Londra - Sotto la calotta glaciale dell’Antartide orientale, spessa in alcuni settori oltre 3 chilometri, si nasconde una vasta struttura geologica rimasta finora sconosciuta. A identificarla è stato un team internazionale coordinato dall’Università di Genova, in uno studio pubblicato su Nature Geoscience, una delle più autorevoli riviste scientifiche internazionali nel campo delle Scienze della Terra. La ricerca descrive l’East Antarctic Fan-shaped Basin Province, una nuova grande provincia fisiografica subglaciale composta da numerosi bacini sepolti sotto il ghiaccio. Nel loro insieme, questi bacini formano una struttura radiale a ventaglio, estesa su scala continentale, che coinvolge alcune delle principali depressioni subglaciali dell’Antartide orientale, tra cui i bacini di Wilkes e Aurora e il bacino che ospita il celebre Lago Vostok, uno dei più grandi laghi subglaciali conosciuti al mondo. La configurazione individuata non era mai stata riconosciuta come un sistema unitario.
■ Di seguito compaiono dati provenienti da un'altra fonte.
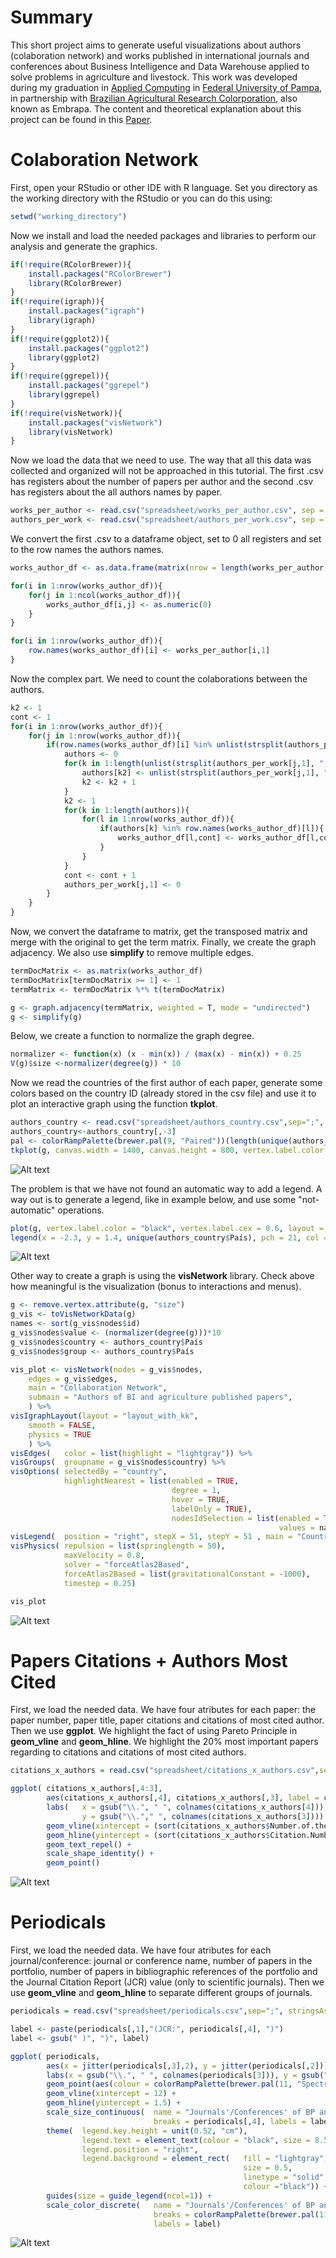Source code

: # Summary

This short project aims to generate useful visualizations about authors (colaboration network) and works published in international journals and conferences about Business Intelligence and Data Warehouse applied to solve problems in agriculture and livestock. This work was developed during my graduation in [Applied Computing](http://cursos.unipampa.edu.br/cursos/ppgcap/) in [Federal University of Pampa](http://novoportal.unipampa.edu.br/novoportal/), in partnership with [Brazilian Agricultural Research Colorporation](https://www.embrapa.br/en/international), also known as Embrapa.
The content and theoretical explanation about this project can be found in this [Paper](http://www.ccsenet.org/journal/index.php/jas/article/view/0/38109).

# Colaboration Network

First, open your RStudio or other IDE with R language. Set you directory as the working directory with the RStudio or you can do this using:
```R
setwd("working_directory")
```
Now we install and load the needed packages and libraries to perform our analysis and generate the graphics.
```R
if(!require(RColorBrewer)){
    install.packages("RColorBrewer")
    library(RColorBrewer)
}
if(!require(igraph)){
    install.packages("igraph")
    library(igraph)
}
if(!require(ggplot2)){
    install.packages("ggplot2")
    library(ggplot2)
}
if(!require(ggrepel)){
    install.packages("ggrepel")
    library(ggrepel)
}
if(!require(visNetwork)){
    install.packages("visNetwork")
    library(visNetwork)
}
```
Now we load the data that we need to use. The way that all this data was collected and organized will not be approached in this tutorial. 
The first .csv has registers about the number of papers per author and the second .csv has registers about the all authors names by paper.
```R
works_per_author <- read.csv("spreadsheet/works_per_author.csv", sep = ";", stringsAsFactors = FALSE)
authors_per_work <- read.csv("spreadsheet/authors_per_work.csv", sep = ";", stringsAsFactors = FALSE)
```
We convert the first .csv to a dataframe object, set to 0 all registers and set to the row names the authors names.

```R
works_author_df <- as.data.frame(matrix(nrow = length(works_per_author[,1]), ncol = length(works_per_author[,1])))

for(i in 1:nrow(works_author_df)){
    for(j in 1:ncol(works_author_df)){
        works_author_df[i,j] <- as.numeric(0)
    }
}

for(i in 1:nrow(works_author_df)){
    row.names(works_author_df)[i] <- works_per_author[i,1]
}
```
Now the complex part. We need to count the colaborations between the authors. 
```R
k2 <- 1									
cont <- 1									
for(i in 1:nrow(works_author_df)){  							
    for(j in 1:nrow(works_author_df)){
        if(row.names(works_author_df)[i] %in% unlist(strsplit(authors_per_work[j,1], "[;]"))){ 		
            authors <- 0							
            for(k in 1:length(unlist(strsplit(authors_per_work[j,1], "[;]")))){	
                authors[k2] <- unlist(strsplit(authors_per_work[j,1], "[;]"))[k]		
                k2 <- k2 + 1					
            }
            k2 <- 1							
            for(k in 1:length(authors)){					
                for(l in 1:nrow(works_author_df)){					
                    if(authors[k] %in% row.names(works_author_df)[l]){				
                        works_author_df[l,cont] <- works_author_df[l,cont]+1		
                    }
                }
            }
            cont <- cont + 1							
            authors_per_work[j,1] <- 0							
        }
    }
}
```
Now, we convert the dataframe to matrix, get the transposed matrix and merge with the original to get the term matrix. Finally, we create the graph adjacency. We also use **simplify** to remove multiple edges.
```R
termDocMatrix <- as.matrix(works_author_df)
termDocMatrix[termDocMatrix >= 1] <- 1
termMatrix <- termDocMatrix %*% t(termDocMatrix)

g <- graph.adjacency(termMatrix, weighted = T, mode = "undirected")
g <- simplify(g)
```
Below, we create a function to normalize the graph degree.
```R
normalizer <- function(x) (x - min(x)) / (max(x) - min(x)) + 0.25 
V(g)$size <-normalizer(degree(g)) * 10
```
Now we read the countries of the first author of each paper, generate some colors based on the country ID (already stored in the csv file) and use it to plot an interactive graph using the function **tkplot**. 
```R
authors_country <- read.csv("spreadsheet/authors_country.csv",sep=";", stringsAsFactors=FALSE)
authors_country<-authors_country[,-3]
pal <- colorRampPalette(brewer.pal(9, "Paired"))(length(unique(authors_country$Num)))
tkplot(g, canvas.width = 1400, canvas.height = 800, vertex.label.color = "black", vertex.label.cex = 1.3, layout = layout.kamada.kawai, vertex.label.font = 2, edge.color = "grey", vertex.color = pal[as.numeric(authors_country$Num)], vertex.label.dist = 1.5, vertex.frame.color = "black")
```
![Alt text](figures/figure1.png?raw=true "Title")

The problem is that we have not found an automatic way to add a legend. A way out is to generate a legend, like in example below, and use some "not-automatic" operations.
```R
plot(g, vertex.label.color = "black", vertex.label.cex = 0.6, layout = layout.kamada.kawai, vertex.label.font = 2, edge.color = "grey", vertex.color = pal[as.numeric(authors_country$Num)], vertex.label.dist = 1, vertex.frame.color = "black")
legend(x = -2.3, y = 1.4, unique(authors_country$País), pch = 21, col = "#777777", pt.bg = pal[unique(authors_country$Num)], pt.cex = 1.7, cex = .8, bty = "n", ncol = 1)
```
![Alt text](figures/figure_aux.png?raw=true "Title")

Other way to create a graph is using the **visNetwork** library. Check above how meaningful is the visualization (bonus to interactions and menus).
```R
g <- remove.vertex.attribute(g, "size")
g_vis <- toVisNetworkData(g) 
names <- sort(g_vis$nodes$id) 
g_vis$nodes$value <- (normalizer(degree(g)))*10
g_vis$nodes$country <- authors_country$País
g_vis$nodes$group <- authors_country$País

vis_plot <- visNetwork(nodes = g_vis$nodes, 
    edges = g_vis$edges,
    main = "Collaboration Network",
    submain = "Authors of BI and agriculture published papers",
    ) %>%
visIgraphLayout(layout = "layout_with_kk", 
    smooth = FALSE,            
    physics = TRUE             
    ) %>%
visEdges(   color = list(highlight = "lightgray")) %>%
visGroups(  groupname = g_vis$nodes$country) %>%
visOptions( selectedBy = "country",
            highlightNearest = list(enabled = TRUE,
                                    degree = 1,
                                    hover = TRUE,
                                    labelOnly = TRUE),
                                    nodesIdSelection = list(enabled = TRUE,
                                                            values = names)) %>%
visLegend(  position = "right", stepX = 51, stepY = 51 , main = "Country", useGroups = TRUE) %>%
visPhysics( repulsion = list(springlength = 50), 
            maxVelocity = 0.8,
            solver = "forceAtlas2Based",
            forceAtlas2Based = list(gravitationalConstant = -1000),
            timestep = 0.25)

vis_plot
```
![Alt text](figures/figure2.png?raw=true "Title")

# Papers Citations + Authors Most Cited

First, we load the needed data. We have four atributes for each paper: the paper number, paper title, paper citations and citations of most cited author. Then we use **ggplot**. We highlight the fact of using Pareto Principle in **geom_vline** and **geom_hline**. We highlight the 20% most important papers regarding to citations and citations of most cited authors.
```R
citations_x_authors = read.csv("spreadsheet/citations_x_authors.csv",sep=";", stringsAsFactors=FALSE)

ggplot( citations_x_authors[,4:3], 
        aes(citations_x_authors[,4], citations_x_authors[,3], label = citations_x_authors[,1])) +
        labs(   x = gsub("\\.", " ", colnames(citations_x_authors[4])), 
                y = gsub("\\."," ", colnames(citations_x_authors[3]))) +
        geom_vline(xintercept = (sort(citations_x_authors$Number.of.the.Citations.of.Most.Cited.Author.in.References, decreasing = TRUE)[round(nrow(citations_x_authors)*0.2)] - 0.5)) + 
        geom_hline(yintercept = (sort(citations_x_authors$Citation.Number, decreasing = TRUE)[round(nrow(citations_x_authors)*0.2)] - 0.5)) +
        geom_text_repel() +
        scale_shape_identity() +
        geom_point() 
```
![Alt text](figures/figure3.png?raw=true "Title")

# Periodicals

First, we load the needed data. We have four atributes for each journal/conference: journal or conference name, number of papers in the portfolio, number of papers in bibliographic references of the portfolio and the Journal Citation Report (JCR) value (only to scientific journals). Then we use **geom_vline** and **geom_hline** to separate different groups of journals. 

```R
periodicals = read.csv("spreadsheet/periodicals.csv",sep=";", stringsAsFactors=FALSE)

label <- paste(periodicals[,1],"(JCR:", periodicals[,4], ")")
label <- gsub(" )", ")", label)

ggplot( periodicals, 
        aes(x = jitter(periodicals[,3],2), y = jitter(periodicals[,2]))) +
        labs(x = gsub("\\.", " ", colnames(periodicals[3])), y = gsub("\\.", " ", colnames(periodicals[2]))) +
        geom_point(aes(colour = colorRampPalette(brewer.pal(11, "Spectral"))(23), size = periodicals[,4])) +
        geom_vline(xintercept = 12) +
        geom_hline(yintercept = 1.5) +
        scale_size_continuous(  name = "Journals'/Conferences' of BP and it's JCR",
                                breaks = periodicals[,4], labels = label) +
        theme(  legend.key.height = unit(0.52, "cm"),
                legend.text = element_text(colour = "black", size = 8.5, face = "bold"),
                legend.position = "right", 
                legend.background = element_rect(   fill = "lightgray",
                                                    size = 0.5,
                                                    linetype = "solid",
                                                    colour ="black")) +
        guides(size = guide_legend(ncol=1)) + 
        scale_color_discrete(   name = "Journals'/Conferences' of BP and it's JCR",
                                breaks = colorRampPalette(brewer.pal(11, "Spectral"))(23),
                                labels = label)
```
![Alt text](figures/figure4.jpeg?raw=true "Title")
I bacini appaiono organizzati radialmente, come le stecche di un ventaglio che si apre intorno a un fulcro situato in prossimità del Polo Sud, e presentano in molti casi una caratteristica geometria triangolare. “Questa ricerca ci ha permesso di collegare tra loro strutture che finora erano considerate separate o indipendenti - spiega Egidio Armadillo, docente UniGe di Geofisica applicata e primo autore dello studio - Riconoscere un’unica grande architettura a scala continentale cambia in modo significativo la nostra comprensione dell’evoluzione geologica dell’Antartide orientale”. La scoperta ha implicazioni che vanno oltre la ricostruzione della geologia antica del continente. La morfologia del substrato roccioso nascosto sotto la calotta condiziona ancora oggi il comportamento del ghiaccio: influenza il flusso glaciale, la distribuzione dei bacini subglaciali e dei laghi sepolti, e può contribuire a definire aree di maggiore sensibilità della calotta antartica ai cambiamenti climatici. Restano aperte importanti questioni scientifiche, in particolare riguardo all’età esatta della deformazione e alle cause geodinamiche che l’hanno generata. Proprio per questo, lo studio apre nuove prospettive di ricerca su una delle regioni geologicamente meno accessibili del pianeta. Il lavoro è il risultato di una collaborazione scientifica internazionale coordinata dall’Università di Genova ed è stato svolto con il supporto del Programma nazionale di ricerche in Antartide. (9colonne)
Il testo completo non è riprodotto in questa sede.